Should the bank’s ETF portfolio fall below book value, Kuroda’s team would have to set aside reserves to cover the mismatch. Investors getting wind of that could accelerate losses.
Kuroda’s team has been gorging on equity instruments at, or close to, the very top tick. The benchmark index has set a series of record highs and is currently just above 22,500.
The whale
As Nikkei reports, paper losses would become a problem for the BOJ should the market return to the 16,000 range. That’s hardly a stretch should another global financial crisis – or a Trump trade war – hit.
A circular logic could take hold here, too, once the BOJ mulls ways to reverse the Kuroda stimulus. Might it dissuade policymakers from restoring monetary normalcy?
At the October policy meeting, at least one board member urged a review of the pros and cons of the BOJ pushing further into stocks. Initial concerns about price distortions, the nationalization of the market, will soon give way to the market losing its “whale.”
That’s the thing about Kuroda Partners LP pushing itself deeper into bonds, stocks and any asset that might in theory reflate the economy – it gets trapped.
By some measures, the BOJ is scaling back a bit on new buying. But it has redefined the concept of investment whales, both in terms of side effects and conflicts of interest between the private and public sectors. The sheer scale of Kuroda’s holdings, though, also bumps up against the difficulty in reviving consumer confidence.
Earlier this month, Kuroda said that “although there remain issues to be resolved to achieve the price stability target of 2%, the environment surrounding prices in Japan has improved steadily compared to five years ago.”
Even so, he added, “it is not easy to quickly dispel the deflationary mindset that has formed over the course of 15 years of deflation.”
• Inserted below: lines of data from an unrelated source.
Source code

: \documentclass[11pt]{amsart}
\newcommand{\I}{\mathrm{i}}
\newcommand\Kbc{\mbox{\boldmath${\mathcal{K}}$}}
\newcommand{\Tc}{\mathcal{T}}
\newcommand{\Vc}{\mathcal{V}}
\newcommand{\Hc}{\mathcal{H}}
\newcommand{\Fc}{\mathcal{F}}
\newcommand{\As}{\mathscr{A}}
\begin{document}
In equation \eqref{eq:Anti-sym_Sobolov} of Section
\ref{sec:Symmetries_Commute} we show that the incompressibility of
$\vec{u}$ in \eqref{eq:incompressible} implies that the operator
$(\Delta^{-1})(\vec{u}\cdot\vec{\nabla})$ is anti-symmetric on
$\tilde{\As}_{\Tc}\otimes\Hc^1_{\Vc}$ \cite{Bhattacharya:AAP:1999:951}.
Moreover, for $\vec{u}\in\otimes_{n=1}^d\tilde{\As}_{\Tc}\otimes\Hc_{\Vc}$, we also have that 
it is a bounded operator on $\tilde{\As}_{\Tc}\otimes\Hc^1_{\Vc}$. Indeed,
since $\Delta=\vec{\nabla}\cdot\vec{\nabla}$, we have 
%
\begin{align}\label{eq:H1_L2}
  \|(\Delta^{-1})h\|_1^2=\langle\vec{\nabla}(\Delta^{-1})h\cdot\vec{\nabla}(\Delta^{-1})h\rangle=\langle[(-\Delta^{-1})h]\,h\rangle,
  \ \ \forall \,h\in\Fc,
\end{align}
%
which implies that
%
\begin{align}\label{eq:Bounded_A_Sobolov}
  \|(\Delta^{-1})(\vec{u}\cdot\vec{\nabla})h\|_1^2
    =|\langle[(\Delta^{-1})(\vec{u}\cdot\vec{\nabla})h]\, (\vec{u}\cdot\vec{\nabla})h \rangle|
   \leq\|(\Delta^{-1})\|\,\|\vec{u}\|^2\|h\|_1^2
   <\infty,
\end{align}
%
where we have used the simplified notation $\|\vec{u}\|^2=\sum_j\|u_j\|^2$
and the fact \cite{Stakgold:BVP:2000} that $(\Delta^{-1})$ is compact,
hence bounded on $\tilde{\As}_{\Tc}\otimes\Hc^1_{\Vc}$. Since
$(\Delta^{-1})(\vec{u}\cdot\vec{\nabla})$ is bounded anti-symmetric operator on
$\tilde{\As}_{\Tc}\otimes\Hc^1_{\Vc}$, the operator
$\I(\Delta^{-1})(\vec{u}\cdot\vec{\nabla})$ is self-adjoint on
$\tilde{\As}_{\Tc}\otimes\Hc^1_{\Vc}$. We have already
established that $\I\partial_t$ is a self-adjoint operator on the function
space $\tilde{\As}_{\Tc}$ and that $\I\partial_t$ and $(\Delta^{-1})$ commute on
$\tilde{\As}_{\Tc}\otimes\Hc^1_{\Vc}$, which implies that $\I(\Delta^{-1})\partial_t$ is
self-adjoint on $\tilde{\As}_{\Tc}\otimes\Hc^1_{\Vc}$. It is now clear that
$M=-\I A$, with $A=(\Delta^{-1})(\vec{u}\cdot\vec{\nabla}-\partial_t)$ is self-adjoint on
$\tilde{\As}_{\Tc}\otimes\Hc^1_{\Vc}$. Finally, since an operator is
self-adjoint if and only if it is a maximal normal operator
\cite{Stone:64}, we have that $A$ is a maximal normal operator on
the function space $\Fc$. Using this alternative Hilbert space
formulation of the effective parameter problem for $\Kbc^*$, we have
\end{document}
Even if the BOJ manages to revive inflation – still a big “if” – it must figure out how to withdraw from stocks and bonds without crashing the economy.
It’s obvious that Kuroda Partners LP is too big to fail. If it keeps doubling down on stocks, though, its portfolio could end up being too big to save.

https://www.linkedin.com/pulse/uae-economic-financial-market-update-congratulations-james-binding/
nice speech.. anyway..trump looks at his interest as silly america to take advantages….a dangerous game and wish!!
Surely there is a misunderstanding! This gross impression you convey that the BOJ is in precarious dire circumstances. And you are sort of attacking both the integrity of the man as well as the methodology he is using without explaining how you would have done differently if you were the BOJ or its head.
What use is that? It is like a fool saying something is wrong when he does not himself have the answer. I am no supporter of the current economic management of Japan, and the nation’s continuing malaise. But at least I admire their resilience and stoic fortitude.
Of course I have to assume that the BOJ hedge fund is a well contemplated market mix – broad and diversified in spectrum and key sectors wise, and was and is being used as either a stabilisation or a stimulant tool for levelling out the erratic highs and lows of market fluctuations.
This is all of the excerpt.